▶ [The problem]:
How many lines in the records below contain the word "Реализована"? Answer with the number and nothing else.

▶ [Source texts of formatted documents]:
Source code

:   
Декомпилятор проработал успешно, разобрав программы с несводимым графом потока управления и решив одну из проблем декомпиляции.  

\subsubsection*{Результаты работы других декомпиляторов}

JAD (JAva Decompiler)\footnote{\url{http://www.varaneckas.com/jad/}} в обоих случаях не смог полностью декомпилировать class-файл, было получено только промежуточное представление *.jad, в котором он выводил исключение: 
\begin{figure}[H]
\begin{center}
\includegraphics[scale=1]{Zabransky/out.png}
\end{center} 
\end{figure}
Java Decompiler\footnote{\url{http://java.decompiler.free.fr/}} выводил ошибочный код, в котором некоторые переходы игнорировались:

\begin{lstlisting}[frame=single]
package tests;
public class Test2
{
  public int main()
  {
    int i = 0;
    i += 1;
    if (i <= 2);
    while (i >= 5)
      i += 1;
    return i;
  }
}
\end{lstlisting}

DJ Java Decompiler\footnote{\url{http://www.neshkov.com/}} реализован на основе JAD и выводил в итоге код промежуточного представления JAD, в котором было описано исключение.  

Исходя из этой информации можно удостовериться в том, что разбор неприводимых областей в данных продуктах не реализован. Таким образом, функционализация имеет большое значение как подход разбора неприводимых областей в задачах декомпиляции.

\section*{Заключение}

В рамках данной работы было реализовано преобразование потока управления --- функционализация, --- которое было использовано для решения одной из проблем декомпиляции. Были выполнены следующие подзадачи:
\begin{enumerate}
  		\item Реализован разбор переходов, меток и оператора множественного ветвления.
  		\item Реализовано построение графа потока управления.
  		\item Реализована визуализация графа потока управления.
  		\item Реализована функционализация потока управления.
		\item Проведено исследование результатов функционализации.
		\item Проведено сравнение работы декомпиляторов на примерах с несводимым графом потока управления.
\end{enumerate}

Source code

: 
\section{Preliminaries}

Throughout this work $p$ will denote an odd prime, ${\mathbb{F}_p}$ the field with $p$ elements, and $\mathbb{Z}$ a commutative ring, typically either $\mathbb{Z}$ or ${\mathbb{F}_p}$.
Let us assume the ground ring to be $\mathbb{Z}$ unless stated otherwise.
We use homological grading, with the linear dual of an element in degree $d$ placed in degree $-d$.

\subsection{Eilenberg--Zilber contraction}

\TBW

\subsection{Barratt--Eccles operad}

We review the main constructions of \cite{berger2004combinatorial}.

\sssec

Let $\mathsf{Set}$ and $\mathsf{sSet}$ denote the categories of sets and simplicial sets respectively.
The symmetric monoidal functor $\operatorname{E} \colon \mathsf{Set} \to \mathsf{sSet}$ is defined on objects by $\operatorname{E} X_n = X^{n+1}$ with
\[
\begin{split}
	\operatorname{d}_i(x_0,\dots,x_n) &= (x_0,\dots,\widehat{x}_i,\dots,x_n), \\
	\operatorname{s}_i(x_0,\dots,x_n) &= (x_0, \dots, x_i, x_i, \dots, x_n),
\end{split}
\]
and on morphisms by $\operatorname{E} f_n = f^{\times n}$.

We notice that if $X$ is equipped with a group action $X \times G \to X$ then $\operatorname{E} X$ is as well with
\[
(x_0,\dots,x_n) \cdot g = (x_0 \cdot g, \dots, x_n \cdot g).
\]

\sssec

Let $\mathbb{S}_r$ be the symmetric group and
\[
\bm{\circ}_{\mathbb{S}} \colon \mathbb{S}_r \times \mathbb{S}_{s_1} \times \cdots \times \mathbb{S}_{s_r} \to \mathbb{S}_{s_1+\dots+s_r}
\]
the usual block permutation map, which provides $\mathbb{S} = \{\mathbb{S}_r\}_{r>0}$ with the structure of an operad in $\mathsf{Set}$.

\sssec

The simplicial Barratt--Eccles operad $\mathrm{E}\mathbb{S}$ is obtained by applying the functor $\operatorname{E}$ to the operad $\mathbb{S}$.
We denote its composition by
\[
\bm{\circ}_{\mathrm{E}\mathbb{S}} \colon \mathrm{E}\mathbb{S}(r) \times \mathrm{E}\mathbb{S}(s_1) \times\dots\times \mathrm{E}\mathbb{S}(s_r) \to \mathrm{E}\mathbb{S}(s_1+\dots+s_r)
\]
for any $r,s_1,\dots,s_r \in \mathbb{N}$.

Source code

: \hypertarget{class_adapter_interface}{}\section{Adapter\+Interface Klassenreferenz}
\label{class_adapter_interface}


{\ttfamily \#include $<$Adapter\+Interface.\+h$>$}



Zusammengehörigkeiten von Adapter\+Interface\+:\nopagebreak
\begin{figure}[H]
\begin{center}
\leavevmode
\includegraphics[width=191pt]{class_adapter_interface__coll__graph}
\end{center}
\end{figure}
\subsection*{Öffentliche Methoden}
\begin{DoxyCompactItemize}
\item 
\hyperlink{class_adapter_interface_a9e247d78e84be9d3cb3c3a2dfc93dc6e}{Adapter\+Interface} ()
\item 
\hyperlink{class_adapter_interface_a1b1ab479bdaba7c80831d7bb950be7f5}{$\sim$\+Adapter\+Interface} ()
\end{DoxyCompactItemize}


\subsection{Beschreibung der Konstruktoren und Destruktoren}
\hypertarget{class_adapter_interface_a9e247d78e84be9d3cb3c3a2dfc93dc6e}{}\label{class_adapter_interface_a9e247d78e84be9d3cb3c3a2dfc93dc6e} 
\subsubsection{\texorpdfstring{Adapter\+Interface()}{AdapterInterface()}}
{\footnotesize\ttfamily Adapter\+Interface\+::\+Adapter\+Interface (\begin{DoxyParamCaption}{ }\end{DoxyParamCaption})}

▶ [Completed task]:
2